Il trasporto del futuro: condiviso, modulare e driverless
Ed è proprio questa condivisione che permette all’apparato circolatorio di funzionare alla perfezione. Nel mondo del trasporto urbano, come ha ricordato Kabbaj, siamo costantemente divisi da chi vede una società futura automobile-centrica e chi invece costruirebbe il mondo del futuro intorno al trasporto pubblico. «Io penso che dovremmo trascendere tutto questo, penso che possiamo creare dei veicoli che combinino la convenienza dell’automobile con l’efficienza dei treni o dei bus». Pensiamo per esempio ad un treno che non si deve mai fermare, se non una volta giunto al nostro arrivo: questo significa avere un treno composto da tanti veicoli senza guidatore in grado di muoversi – una volta arrivati vicino alla destinazione – in piena autonomia. Questo è quello che Kabbaj chiama il sistema condiviso e modulare di veicoli senza guidatore del futuro – e di fatto trova un riscontro pratico nel progetto per i moduli Pod dell’Hyperloop One, di cui abbiamo parlato qui.
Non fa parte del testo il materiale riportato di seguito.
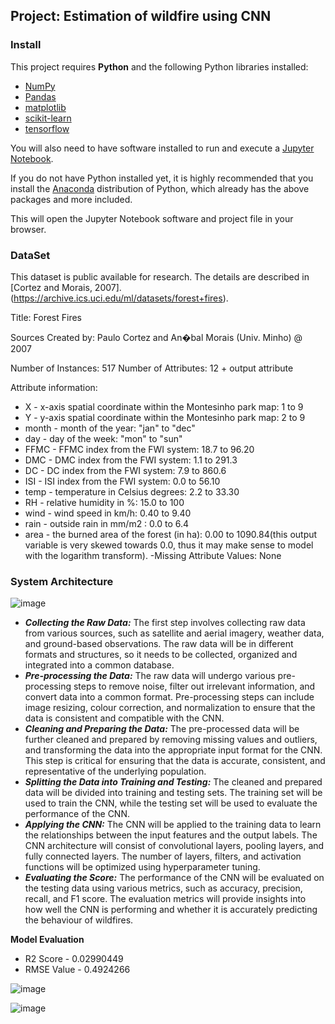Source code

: ## Project: Estimation of wildfire using CNN

### Install

This project requires **Python** and the following Python libraries installed:

- [NumPy](http://www.numpy.org/)
- [Pandas](http://pandas.pydata.org/)
- [matplotlib](http://matplotlib.org/)
- [scikit-learn](http://scikit-learn.org/stable/)
- [tensorflow](https://www.tensorflow.org/)

You will also need to have software installed to run and execute a [Jupyter Notebook](http://jupyter.org/install.html).

If you do not have Python installed yet, it is highly recommended that you install the [Anaconda](https://www.anaconda.com/download/) distribution of Python, which already has the above packages and more included. 

This will open the Jupyter Notebook software and project file in your browser.

### DataSet

This dataset is public available for research. The details are described in [Cortez and Morais, 2007].(https://archive.ics.uci.edu/ml/datasets/forest+fires).

Title: Forest Fires

Sources
Created by: Paulo Cortez and An�bal Morais (Univ. Minho) @ 2007

Number of Instances: 517
Number of Attributes: 12 + output attribute

Attribute information:

- X - x-axis spatial coordinate within the Montesinho park map: 1 to 9
- Y - y-axis spatial coordinate within the Montesinho park map: 2 to 9
- month - month of the year: "jan" to "dec"
- day - day of the week: "mon" to "sun"
- FFMC - FFMC index from the FWI system: 18.7 to 96.20
- DMC - DMC index from the FWI system: 1.1 to 291.3
- DC - DC index from the FWI system: 7.9 to 860.6
- ISI - ISI index from the FWI system: 0.0 to 56.10
- temp - temperature in Celsius degrees: 2.2 to 33.30
- RH - relative humidity in %: 15.0 to 100
- wind - wind speed in km/h: 0.40 to 9.40
- rain - outside rain in mm/m2 : 0.0 to 6.4
- area - the burned area of the forest (in ha): 0.00 to 1090.84(this output variable is very skewed towards 0.0, thus it may make sense to model with the logarithm transform).
-Missing Attribute Values: None

### System Architecture

![image](https://user-images.githubusercontent.com/64827072/229441006-c94c3571-db69-480e-8c60-e57858b93a8a.png)


- *<b>Collecting the Raw Data:*</b> The first step involves collecting raw data from various sources, such as satellite and aerial imagery, weather data, and ground-based observations. The raw data will be in different formats and structures, so it needs to be collected, organized and integrated into a common database.
- *<b>Pre-processing the Data:*</b> The raw data will undergo various pre-processing steps to remove noise, filter out irrelevant information, and convert data into a common format. Pre-processing steps can include image resizing, colour correction, and normalization to ensure that the data is consistent and compatible with the CNN.
- *<b>Cleaning and Preparing the Data:*</b> The pre-processed data will be further cleaned and prepared by removing missing values and outliers, and transforming the data into the appropriate input format for the CNN. This step is critical for ensuring that the data is accurate, consistent, and representative of the underlying population.
- *<b>Splitting the Data into Training and Testing:*</b> The cleaned and prepared data will be divided into training and testing sets. The training set will be used to train the CNN, while the testing set will be used to evaluate the performance of the CNN.
- *<b>Applying the CNN:*</b> The CNN will be applied to the training data to learn the relationships between the input features and the output labels. The CNN architecture will consist of convolutional layers, pooling layers, and fully connected layers. The number of layers, filters, and activation functions will be optimized using hyperparameter tuning.
- *<b>Evaluating the Score:*</b> The performance of the CNN will be evaluated on the testing data using various metrics, such as accuracy, precision, recall, and F1 score. The evaluation metrics will provide insights into how well the CNN is performing and whether it is accurately predicting the behaviour of wildfires.


**Model Evaluation**
- R2 Score   - 0.02990449
- RMSE Value - 0.4924266

![image](https://user-images.githubusercontent.com/64827072/229441822-32ad5015-35d6-483f-85b4-98876bb37b6b.png)

![image](https://user-images.githubusercontent.com/64827072/229441953-ea2450ab-953d-4013-a891-712c86a7be1a.png)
Una città fatta da veicoli senza guidatore
Ma come sarà la città del futuro in cui le strade saranno utilizzate solo ed unicamente da veicoli senza guidatore? Non ci saranno semafori: non serviranno. E non serviranno nemmeno delle corsie. Le driverless car saranno infatti interconnesse, e grazie a questo – e ai propri sensori – potranno predire ogni evento e comportarsi di conseguenza, all’interno di un sistema di veicoli perfettamente concertati: semafori rossi e linee continue, insomma, non servirebbero più a nulla. Il risultato, secondo Kabbaj, sarebbe «uno strano mix tra il veloce e liscio rigore di un’autostrada tedesca e la vitalità creativa di un incrocio di Mumbai». E ora noi abbiamo «i sogni, i concetti e le tecnologie per creare un network di trasporto tridimensionale, per inventare nuovi veicoli e cambiare il flusso delle nostre città».